NOTES TO CONDENSED CONSOLIDATED FINANCIAL STATEMENTS—(Continued)

(unaudited)

 

The amortization of intangible assets for the six months ended January 31, 2006 and 2005 would have been primarily allocated to selling expenses had the Company recorded the expenses within the functional operating expense categories.

 

E. EMPLOYEE STOCK BENEFIT PLANS

Employee Stock Purchase Plan

On October 4, 1994, the Board of Directors of the Company adopted the 1995 Employee Stock Purchase Plan (the Plan). The purpose of the Plan is to provide a method whereby all eligible employees of the Company and its subsidiaries may acquire an equity interest in the Company through the purchase of shares of common stock. Under the Plan, employees may purchase the Company’s common stock through payroll deductions at an option price equal to 85% of the fair market value of the Company’s common stock on either the first business day or last business day of the applicable quarterly period, whichever is lower. During fiscal year 2002, the Plan was amended to increase the aggregate number of shares to 3.0 million. During the six months ended January 31, 2006 and 2005, the Company issued approximately 113,000 and 98,000 shares, respectively, under the Plan. As of January 31, 2006, approximately 860,000 shares were available for issuance under the Plan.

Stock Option Plans

The Company currently awards stock options under four plans: the 2004 Stock Incentive Plan (the “2004 Plan”), the 2002 Non-Officer Employee Stock Incentive Plan (2002 Plan), the 2000 Stock Incentive Plan (2000 Plan) and the 2005 Non-Employee Director Plan (the “2005 Plan”). Options granted under the 2004 Plan, 2002 Plan and the 2000 Plan are generally exercisable as to 25% of the shares underlying the options beginning one year after the date of grant, with the option being exercisable as to the remaining shares in equal monthly installments over the next three years. Stock options granted under these plans have contractual terms of five to seven years. The Company may also grant awards other than stock options under the 2004 Plan, 2002 Plan and 2000 Plan.
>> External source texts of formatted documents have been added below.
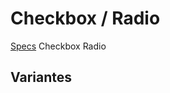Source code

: # Checkbox / Radio
[Specs](https://www.sketch.com/s/6034ddd9-a0d3-4844-adda-bd4c821f24b1/a/aK34ez)
<GithubLink componentPath="Form/Checkbox.vue">Checkbox</GithubLink>
<GithubLink componentPath="Form/Radio.vue">Radio</GithubLink>
<GithubLink docPath="form/CheckboxRadio.md" />

## Variantes

<Checkbox-VariantsExample />

<GithubLink examplePath="form/Checkbox-VariantsExample.vue" />
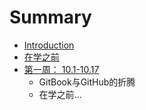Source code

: # Summary

* [Introduction](README.md)
* [在学之前](zai_xue_zhi_qian.md)
* [第一周： 10.1-10.17](diyizhou/myfile.md)
   * GitBook与GitHub的折腾
   * 在学之前...

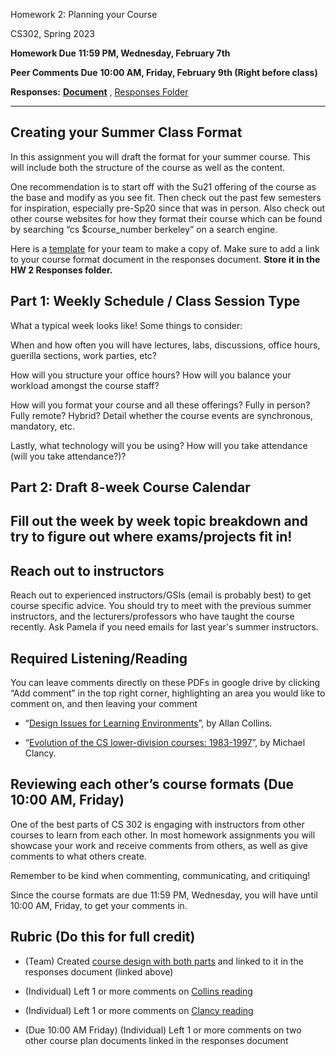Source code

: Homework 2: Planning your Course

CS302, Spring 2023

**Homework Due** **11:59 PM, Wednesday, February 7th**

**Peer Comments Due** **10:00 AM, Friday, February 9th (Right before class)**

**Responses:** [**<u>Document</u>**](https://docs.google.com/document/d/1jld0kgt1dPz-w-rKNnlacTq2ExvgZnMrzmUjddAVLHs/edit) , [<u>Responses Folder</u>](https://drive.google.com/drive/folders/1FjNZ_8vn3CleYo4W2Xc2SPN-BaZkuLcB?usp=share_link)

---

## Creating your Summer Class Format

In this assignment you will draft the format for your summer course. This will include both the structure of the course as well as the content.

One recommendation is to start off with the Su21 offering of the course as the base and modify as you see fit. Then check out the past few semesters for inspiration, especially pre-Sp20 since that was in person. Also check out other course websites for how they format their course which can be found by searching “cs \$course_number berkeley” on a search engine.

Here is a [<u>template</u>](https://docs.google.com/document/d/19MWjwdlZgJxjaEf030cdQci8pv6DcjXoG-f0phHMRjw/edit#heading=h.kju83aan1jre) for your team to make a copy of. Make sure to add a link to your course format document in the responses document. **Store it in the HW 2 Responses folder.**

## Part 1: Weekly Schedule / Class Session Type

What a typical week looks like! Some things to consider:

When and how often you will have lectures, labs, discussions, office hours, guerilla sections, work parties, etc?

How will you structure your office hours? How will you balance your workload amongst the course staff?

How will you format your course and all these offerings? Fully in person? Fully remote? Hybrid? Detail whether the course events are synchronous, mandatory, etc.

Lastly, what technology will you be using? How will you take attendance (will you take attendance?)?

## Part 2: Draft 8-week Course Calendar

## Fill out the week by week topic breakdown and try to figure out where exams/projects fit in!

## Reach out to instructors

Reach out to experienced instructors/GSIs (email is probably best) to get course specific advice. You should try to meet with the previous summer instructors, and the lecturers/professors who have taught the course recently. Ask Pamela if you need emails for last year's summer instructors.

## Required Listening/Reading

You can leave comments directly on these PDFs in google drive by clicking “Add comment” in the top right corner, highlighting an area you would like to comment on, and then leaving your comment

- “[<u>Design Issues for Learning Environments</u>](https://drive.google.com/file/d/1FwSILCVkDnv0KmOCAIxYkWCyrCYaYSlZ/view?usp=share_link)”, by Allan Collins.

- “[<u>Evolution of the CS lower-division courses: 1983-1997</u>](https://drive.google.com/drive/u/1/folders/1bU3pFfuj28hGgdcLD1ueSevrULKqCYQn)”, by Michael Clancy.

## Reviewing each other’s course formats (Due 10:00 AM, Friday)

One of the best parts of CS 302 is engaging with instructors from other courses to learn from each other. In most homework assignments you will showcase your work and receive comments from others, as well as give comments to what others create.

Remember to be kind when commenting, communicating, and critiquing!

Since the course formats are due 11:59 PM, Wednesday, you will have until 10:00 AM, Friday, to get your comments in.

## Rubric (Do this for full credit)

- (Team) Created [<u>course design with both parts</u>](https://docs.google.com/document/d/19MWjwdlZgJxjaEf030cdQci8pv6DcjXoG-f0phHMRjw/edit#heading=h.kju83aan1jre) and linked to it in the responses document (linked above)

- (Individual) Left 1 or more comments on [<u>Collins reading</u>](https://drive.google.com/file/d/1FwSILCVkDnv0KmOCAIxYkWCyrCYaYSlZ/view?usp=share_link)

- (Individual) Left 1 or more comments on [<u>Clancy reading</u>](https://drive.google.com/drive/u/1/folders/1bU3pFfuj28hGgdcLD1ueSevrULKqCYQn)

- (Due 10:00 AM Friday) (Individual) Left 1 or more comments on two other course plan documents linked in the responses document
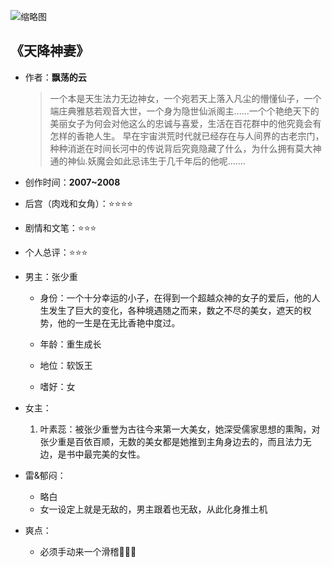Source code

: ![缩略图](https://www.xingshubao.net/novel/11257.jpg)

## 《天降神妻》

- 作者：**飘荡的云**
  
    > 一个本是天生法力无边神女，一个宛若天上落入凡尘的懵懂仙子，一个端庄典雅慈若观音大世，一个身为隐世仙派阁主......一个个艳绝天下的美丽女子为何会对他这么的忠诚与喜爱，生活在百花群中的他究竟会有怎样的香艳人生。    早在宇宙洪荒时代就已经存在与人间界的古老宗门，种种消逝在时间长河中的传说背后究竟隐藏了什么，为什么拥有莫大神通的神仙.妖魔会如此忌讳生于几千年后的他呢.......

- 创作时间：**2007~2008**

- 后宫（肉戏和女角）：⭐⭐⭐⭐
- 剧情和文笔：⭐⭐⭐
- 个人总评：⭐⭐⭐

- 男主：张少重

  * 身份：一个十分幸运的小子，在得到一个超越众神的女子的爱后，他的人生发生了巨大的变化，各种境遇随之而来，数之不尽的美女，遮天的权势，他的一生是在无比香艳中度过。
  
  * 年龄：重生成长
  * 地位：软饭王
  * 嗜好：女

- 女主：

  1. 叶素蕊：被张少重誉为古往今来第一大美女，她深受儒家思想的熏陶，对张少重是百依百顺，无数的美女都是她推到主角身边去的，而且法力无边，是书中最完美的女性。


- 雷&郁闷：

  * 略白
  * 女一设定上就是无敌的，男主跟着也无敌，从此化身推土机

- 爽点：
  
  * 必须手动来一个滑稽👏👏👏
In December 2005, at the Company’s Annual Meeting of Stockholders, the stockholders of the Company approved the 2005 Plan, pursuant to which the Company may grant non-qualified stock options to certain members of the Board of Directors. The 2005 Plan replaced the Company’s Amended and Restated 1999 Stock Option Plan For Non-Employee Directors (“1999 Plan”). No additional options will be granted under the 1999 Plan; however, all then-outstanding options under the 1999 Plan shall remain in effect in accordance with their respective terms. Up to 2,000,000 shares of common stock may be issued pursuant to awards granted under the 2005 Plan (subject to adjustment in the event of stock splits and other similar events). The 2005 Plan provides that each eligible director who is elected to the Board for the first time after this plan is adopted will automatically be granted an option to acquire 200,000 shares of Common Stock (the “Initial Option”). Each Affiliated Director who ceases to be an Affiliated Director and is not otherwise an employee of the Company or any of its subsidiaries or affiliates will be granted, on the date such director ceases to be an Affiliated Director but remains as a member of the Board of Directors, an Initial Option to acquire 200,000 shares of Common Stock under the plan. Each Initial Option will vest and become exercisable as to 1/36th of the number of shares of Common Stock originally subject to the option on each monthly anniversary of the date of grant, provided that the optionee serves as a director on such monthly anniversary date. On the date of each annual meeting of stockholders of the Company commencing with the 2005 Meeting, each eligible director who has served on the Board for at least six months will automatically be granted an option to purchase 24,000 shares of Common Stock (an “Annual Option”), provided that such eligible director serves as a director on the applicable anniversary date. Each Annual Option will vest and become exercisable on a monthly basis as to 1/36th of the number of shares originally subject to the option on each monthly anniversary of the date of grant, provided that the optionee serves as a director on such monthly anniversary date. Stock options granted under the 2005 Plan

 

9


Table of Contents

CMGI, INC. AND SUBSIDIARIES

NOTES TO CONDENSED CONSOLIDATED FINANCIAL STATEMENTS—(Continued)

(unaudited)

 

have contractual terms of 10 years. Outstanding options under the 2005 Plan at January 31, 2006 expire through December 2015.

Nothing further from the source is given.